-- Opening Marker --
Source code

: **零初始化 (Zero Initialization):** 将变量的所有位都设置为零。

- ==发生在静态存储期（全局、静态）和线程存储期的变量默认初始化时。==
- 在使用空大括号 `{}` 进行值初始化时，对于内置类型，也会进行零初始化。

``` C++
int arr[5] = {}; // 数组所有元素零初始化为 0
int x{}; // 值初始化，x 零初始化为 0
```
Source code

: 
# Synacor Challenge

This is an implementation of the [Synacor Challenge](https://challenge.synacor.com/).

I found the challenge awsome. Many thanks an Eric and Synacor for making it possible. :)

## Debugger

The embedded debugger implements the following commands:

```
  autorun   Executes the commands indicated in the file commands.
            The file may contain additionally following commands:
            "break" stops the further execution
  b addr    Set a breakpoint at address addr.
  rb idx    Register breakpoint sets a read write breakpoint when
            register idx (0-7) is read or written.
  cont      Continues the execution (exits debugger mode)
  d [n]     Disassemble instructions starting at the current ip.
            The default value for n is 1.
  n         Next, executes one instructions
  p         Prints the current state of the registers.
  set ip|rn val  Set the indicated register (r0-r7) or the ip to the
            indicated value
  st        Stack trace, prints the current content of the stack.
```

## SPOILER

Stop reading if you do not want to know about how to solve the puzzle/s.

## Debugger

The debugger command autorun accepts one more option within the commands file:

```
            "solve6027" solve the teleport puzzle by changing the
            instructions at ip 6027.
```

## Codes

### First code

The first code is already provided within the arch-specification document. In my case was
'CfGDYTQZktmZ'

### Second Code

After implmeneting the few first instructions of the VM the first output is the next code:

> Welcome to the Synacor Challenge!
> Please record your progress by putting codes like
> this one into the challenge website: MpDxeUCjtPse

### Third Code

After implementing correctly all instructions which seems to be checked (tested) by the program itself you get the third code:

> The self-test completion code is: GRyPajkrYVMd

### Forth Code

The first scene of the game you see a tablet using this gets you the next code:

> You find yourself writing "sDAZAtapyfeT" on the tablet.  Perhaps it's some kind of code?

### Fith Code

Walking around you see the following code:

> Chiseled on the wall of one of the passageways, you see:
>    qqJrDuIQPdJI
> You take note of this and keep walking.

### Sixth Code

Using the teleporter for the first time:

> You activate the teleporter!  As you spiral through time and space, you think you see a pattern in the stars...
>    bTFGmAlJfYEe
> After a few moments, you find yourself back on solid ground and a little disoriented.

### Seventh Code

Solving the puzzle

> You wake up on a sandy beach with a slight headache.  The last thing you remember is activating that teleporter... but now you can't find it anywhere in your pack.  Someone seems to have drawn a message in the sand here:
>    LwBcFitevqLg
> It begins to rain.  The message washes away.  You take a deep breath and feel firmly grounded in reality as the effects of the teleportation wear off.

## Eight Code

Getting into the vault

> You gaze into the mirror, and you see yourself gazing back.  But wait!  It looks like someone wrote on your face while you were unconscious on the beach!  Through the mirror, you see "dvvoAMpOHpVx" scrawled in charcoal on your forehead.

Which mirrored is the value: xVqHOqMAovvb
-- Closing Marker --
■ **Required work**
Answer only with the count of lines in the records that include the string "commands".

■ **Answer to this exercise**
4